As an former contractor using a two-wire, higher pressure hose was never my first choice simply because it typically weighed almost twice as much as a one-wire hose. Now days when comparing a 50-foot, one-wire, 4,000-psi hose to a two-wire, 6,000-psi hose, the weight difference is as low as 2 pounds per section.
Hose technology has changed dramatically over the years. Before, if a hose would last a month, you would “kiss the ground” and bury it in the nearest dumpster. Now, we have customers who tell us that our serpentine hose will give them as much as six months of service.
Here are a few recommendations through this pressure washer hose guide:
- Purchase a 6,000-psi hose even if you are running a 3,000-psi system. The hose will last twice as long and even though it weighs a couple of pounds more it will make your muscles bigger!

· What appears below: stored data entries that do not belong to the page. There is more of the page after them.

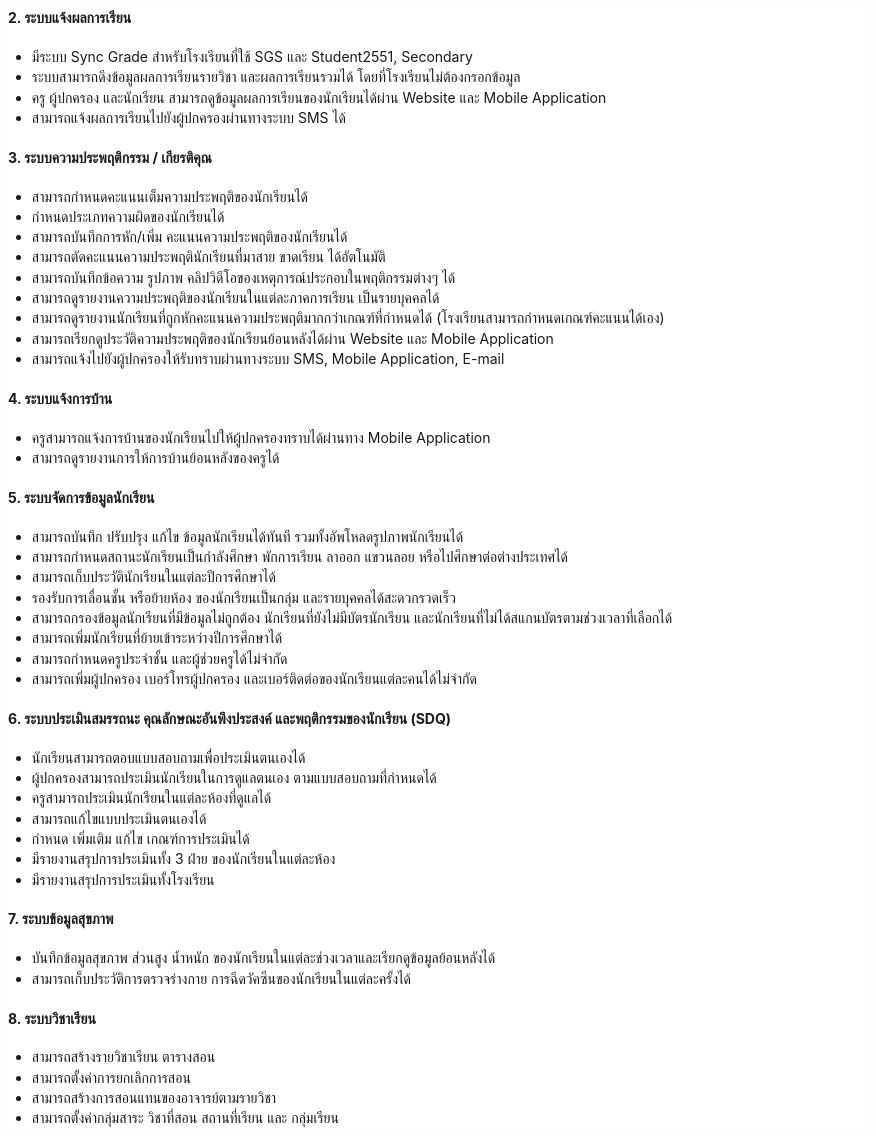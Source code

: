 #### 2.	ระบบแจ้งผลการเรียน
* มีระบบ Sync Grade สำหรับโรงเรียนที่ใช้ SGS และ Student2551, Secondary
* ระบบสามารถดึงข้อมูลผลการเรียนรายวิชา และผลการเรียนรวมได้ โดยที่โรงเรียนไม่ต้องกรอกข้อมูล
* ครู ผู้ปกครอง และนักเรียน สามารถดูข้อมูลผลการเรียนของนักเรียนได้ผ่าน Website และ Mobile Application
* สามารถแจ้งผลการเรียนไปยังผู้ปกครองผ่านทางระบบ SMS ได้

#### 3.	ระบบความประพฤติกรรม / เกียรติคุณ
* สามารถกำหนดคะแนนเต็มความประพฤติของนักเรียนได้
* กำหนดประเภทความผิดของนักเรียนได้
* สามารถบันทึกการหัก/เพิ่ม คะแนนความประพฤติของนักเรียนได้
* สามารถตัดคะแนนความประพฤตินักเรียนที่มาสาย ขาดเรียน ได้อัตโนมัติ
* สามารถบันทึกข้อความ รูปภาพ คลิปวิดีโอของเหตุการณ์ประกอบในพฤติกรรมต่างๆ ได้
* สามารถดูรายงานความประพฤติของนักเรียนในแต่ละภาคการเรียน เป็นรายบุคคลได้
* สามารถดูรายงานนักเรียนที่ถูกหักคะแนนความประพฤติมากกว่าเกณฑ์ที่กำหนดได้ (โรงเรียนสามารถกำหนดเกณฑ์คะแนนได้เอง)
* สามารถเรียกดูประวัติความประพฤติของนักเรียนย้อนหลังได้ผ่าน Website และ Mobile Application
* สามารถแจ้งไปยังผู้ปกครองให้รับทราบผ่านทางระบบ SMS, Mobile Application, E-mail

#### 4.	ระบบแจ้งการบ้าน
* ครูสามารถแจ้งการบ้านของนักเรียนไปให้ผู้ปกครองทราบได้ผ่านทาง Mobile Application
* สามารถดูรายงานการให้การบ้านย้อนหลังของครูได้

#### 5.	ระบบจัดการข้อมูลนักเรียน
* สามารถบันทึก ปรับปรุง แก้ไข ข้อมูลนักเรียนได้ทันที รวมทั้งอัพโหลดรูปภาพนักเรียนได้
* สามารถกำหนดสถานะนักเรียนเป็นกำลังศึกษา พักการเรียน ลาออก แขวนลอย หรือไปศึกษาต่อต่างประเทศได้
* สามารถเก็บประวัตินักเรียนในแต่ละปีการศึกษาได้
* รองรับการเลื่อนชั้น หรือย้ายห้อง ของนักเรียนเป็นกลุ่ม และรายบุคคลได้สะดวกรวดเร็ว
* สามารถกรองข้อมูลนักเรียนที่มีข้อมูลไม่ถูกต้อง นักเรียนที่ยังไม่มีบัตรนักเรียน และนักเรียนที่ไม่ได้สแกนบัตรตามช่วงเวลาที่เลือกได้
* สามารถเพิ่มนักเรียนที่ย้ายเข้าระหว่างปีการศึกษาได้
* สามารถกำหนดครูประจำชั้น และผู้ช่วยครูได้ไม่จำกัด
* สามารถเพิ่มผู้ปกครอง เบอร์โทรผู้ปกครอง และเบอร์ติดต่อของนักเรียนแต่ละคนได้ไม่จำกัด

#### 6.	ระบบประเมินสมรรถนะ คุณลักษณะอันพึงประสงค์ และพฤติกรรมของนักเรียน (SDQ)
* นักเรียนสามารถตอบแบบสอบถามเพื่อประเมินตนเองได้
* ผู้ปกครองสามารถประเมินนักเรียนในการดูแลตนเอง ตามแบบสอบถามที่กำหนดได้
* ครูสามารถประเมินนักเรียนในแต่ละห้องที่ดูแลได้
* สามารถแก้ไขแบบประเมินตนเองได้
* กำหนด เพิ่มเติม แก้ไข เกณฑ์การประเมินได้
* มีรายงานสรุปการประเมินทั้ง 3 ฝ่าย ของนักเรียนในแต่ละห้อง
* มีรายงานสรุปการประเมินทั้งโรงเรียน

#### 7.	ระบบข้อมูลสุขภาพ
* บันทึกข้อมูลสุขภาพ ส่วนสูง น้ำหนัก ของนักเรียนในแต่ละช่วงเวลาและเรียกดูข้อมูลย้อนหลังได้
* สามารถเก็บประวัติการตรวจร่างกาย การฉีดวัคซีนของนักเรียนในแต่ละครั้งได้

#### 8.	ระบบวิชาเรียน
* สามารถสร้างรายวิชาเรียน ตารางสอน
* สามารถตั้งค่าการยกเลิกการสอน
* สามารถสร้างการสอนแทนของอาจารย์ตามรายวิชา
* สามารถตั้งค่ากลุ่มสาระ วิชาที่สอน สถานที่เรียน และ กลุ่มเรียน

- For all of you truck washers out there, never position your equipment in the parking lot in such a manner where other tractor-trailers are driving over your hose while you are washing. This is responsible for more hose failures than any other single happening.
- For all of you who have been buying blue or yellow nonmarking hose for all of these years, there is no such thing! The only true nonmarking hose in the industry is gray. Why? Gray hose does not contain carbon-black. All other colors do and this is what causes marks as the hose vibrates on the surface.